BEGIN

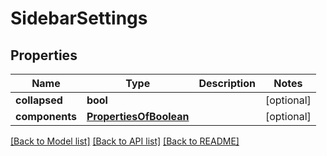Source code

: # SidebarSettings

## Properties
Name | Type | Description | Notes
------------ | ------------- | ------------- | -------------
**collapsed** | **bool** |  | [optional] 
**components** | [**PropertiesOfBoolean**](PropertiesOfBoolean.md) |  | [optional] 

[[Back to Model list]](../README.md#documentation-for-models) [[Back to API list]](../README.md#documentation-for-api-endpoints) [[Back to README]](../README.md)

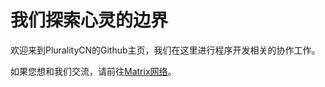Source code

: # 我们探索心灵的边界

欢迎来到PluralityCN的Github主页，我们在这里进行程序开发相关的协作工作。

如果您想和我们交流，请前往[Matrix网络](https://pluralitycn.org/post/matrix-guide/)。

END

[Task to carry out] Say how many lines in the records include the string "optional", giving the figure by itself.

[Answer to the problem] 2